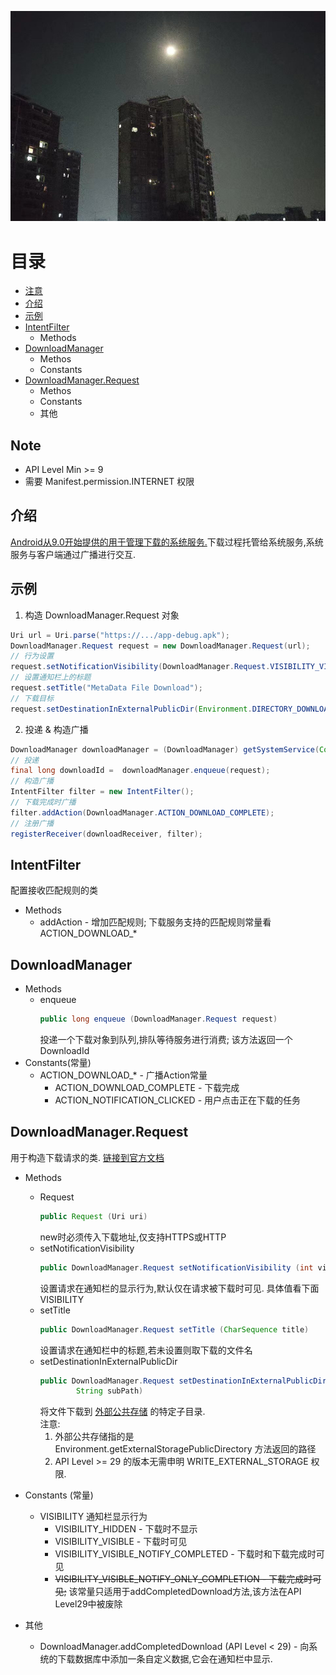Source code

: ![head](./image.jpg)
# 目录
*   [注意](#note)
*   [介绍](#介绍)
*   [示例](#示例)
*   [IntentFilter](#IntentFilter)
    -   Methods
*   [DownloadManager](#Methods)
    -   Methos
    -   Constants
*   [DownloadManager.Request ](#DownloadManager.Request )
    -   Methos
    -   Constants
    -   其他
## Note
* API Level Min >= 9
* 需要 Manifest.permission.INTERNET 权限

## 介绍
<u>Android从9.0开始提供的用于管理下载的系统服务.</u>下载过程托管给系统服务,系统服务与客户端通过广播进行交互.

## 示例
1. 构造 DownloadManager.Request 对象
```Java
Uri url = Uri.parse("https://.../app-debug.apk");
DownloadManager.Request request = new DownloadManager.Request(url);
// 行为设置
request.setNotificationVisibility(DownloadManager.Request.VISIBILITY_VISIBLE);
// 设置通知栏上的标题
request.setTitle("MetaData File Download");
// 下载目标
request.setDestinationInExternalPublicDir(Environment.DIRECTORY_DOWNLOADS, "my_file.apk");
```
2. 投递 & 构造广播
``` java
DownloadManager downloadManager = (DownloadManager) getSystemService(Context.DOWNLOAD_SERVICE);
// 投递
final long downloadId =  downloadManager.enqueue(request);
// 构造广播
IntentFilter filter = new IntentFilter();
// 下载完成时广播
filter.addAction(DownloadManager.ACTION_DOWNLOAD_COMPLETE);
// 注册广播
registerReceiver(downloadReceiver, filter);
```
## IntentFilter
配置接收匹配规则的类
*   Methods
    -   addAction - 增加匹配规则; 下载服务支持的匹配规则常量看 ACTION_DOWNLOAD_*

## DownloadManager
*   Methods
    -   enqueue
        ```java
        public long enqueue (DownloadManager.Request request)
        ```
        投递一个下载对象到队列,排队等待服务进行消费; 该方法返回一个DownloadId
*   Constants(常量)
    -   ACTION_DOWNLOAD_* - 广播Action常量
        -   ACTION_DOWNLOAD_COMPLETE - 下载完成
        -   ACTION_NOTIFICATION_CLICKED - 用户点击正在下载的任务


## DownloadManager.Request 
用于构造下载请求的类. [链接到官方文档](https://developer.android.com/reference/android/app/DownloadManager.Request)  
* Methods
    -   Request
        ```java
        public Request (Uri uri)
        ```
        new时必须传入下载地址,仅支持HTTPS或HTTP
    -   setNotificationVisibility
        ```java
        public DownloadManager.Request setNotificationVisibility (int visibility)
        ```
        设置请求在通知栏的显示行为,默认仅在请求被下载时可见. 具体值看下面VISIBILITY 
    -   setTitle
        ```java
        public DownloadManager.Request setTitle (CharSequence title)
        ```
        设置请求在通知栏中的标题,若未设置则取下载的文件名
    -   setDestinationInExternalPublicDir
        ```java
        public DownloadManager.Request setDestinationInExternalPublicDir (String dirType, 
                String subPath)
        ```
        将文件下载到 <u>外部公共存储</u> 的特定子目录.  
        注意:  
        1.  外部公共存储指的是 Environment.getExternalStoragePublicDirectory 方法返回的路径
        2.  API Level >= 29 的版本无需申明 WRITE_EXTERNAL_STORAGE 权限.


*   Constants (常量)
    - VISIBILITY 通知栏显示行为
        - VISIBILITY_HIDDEN - 下载时不显示
        - VISIBILITY_VISIBLE - 下载时可见
        - VISIBILITY_VISIBLE_NOTIFY_COMPLETED - 下载时和下载完成时可见
        - ~~VISIBILITY_VISIBLE_NOTIFY_ONLY_COMPLETION - 下载完成时可见;~~ 该常量只适用于addCompletedDownload方法,该方法在API Level29中被废除

*   其他
    - DownloadManager.addCompletedDownload (API Level < 29) - 向系统的下载数据库中添加一条自定义数据,它会在通知栏中显示.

_ _ _ _ _ _ _

**Problem details**: Take the line that contains "new时必须传入下载地址,仅支持HTTPS或HTTP" and each line after it down to the last of the records, and retype them exactly; add nothing else.

**Exercise response**:
        new时必须传入下载地址,仅支持HTTPS或HTTP
    -   setNotificationVisibility
        ```java
        public DownloadManager.Request setNotificationVisibility (int visibility)
        ```
        设置请求在通知栏的显示行为,默认仅在请求被下载时可见. 具体值看下面VISIBILITY 
    -   setTitle
        ```java
        public DownloadManager.Request setTitle (CharSequence title)
        ```
        设置请求在通知栏中的标题,若未设置则取下载的文件名
    -   setDestinationInExternalPublicDir
        ```java
        public DownloadManager.Request setDestinationInExternalPublicDir (String dirType, 
                String subPath)
        ```
        将文件下载到 <u>外部公共存储</u> 的特定子目录.  
        注意:  
        1.  外部公共存储指的是 Environment.getExternalStoragePublicDirectory 方法返回的路径
        2.  API Level >= 29 的版本无需申明 WRITE_EXTERNAL_STORAGE 权限.


*   Constants (常量)
    - VISIBILITY 通知栏显示行为
        - VISIBILITY_HIDDEN - 下载时不显示
        - VISIBILITY_VISIBLE - 下载时可见
        - VISIBILITY_VISIBLE_NOTIFY_COMPLETED - 下载时和下载完成时可见
        - ~~VISIBILITY_VISIBLE_NOTIFY_ONLY_COMPLETION - 下载完成时可见;~~ 该常量只适用于addCompletedDownload方法,该方法在API Level29中被废除

*   其他
    - DownloadManager.addCompletedDownload (API Level < 29) - 向系统的下载数据库中添加一条自定义数据,它会在通知栏中显示.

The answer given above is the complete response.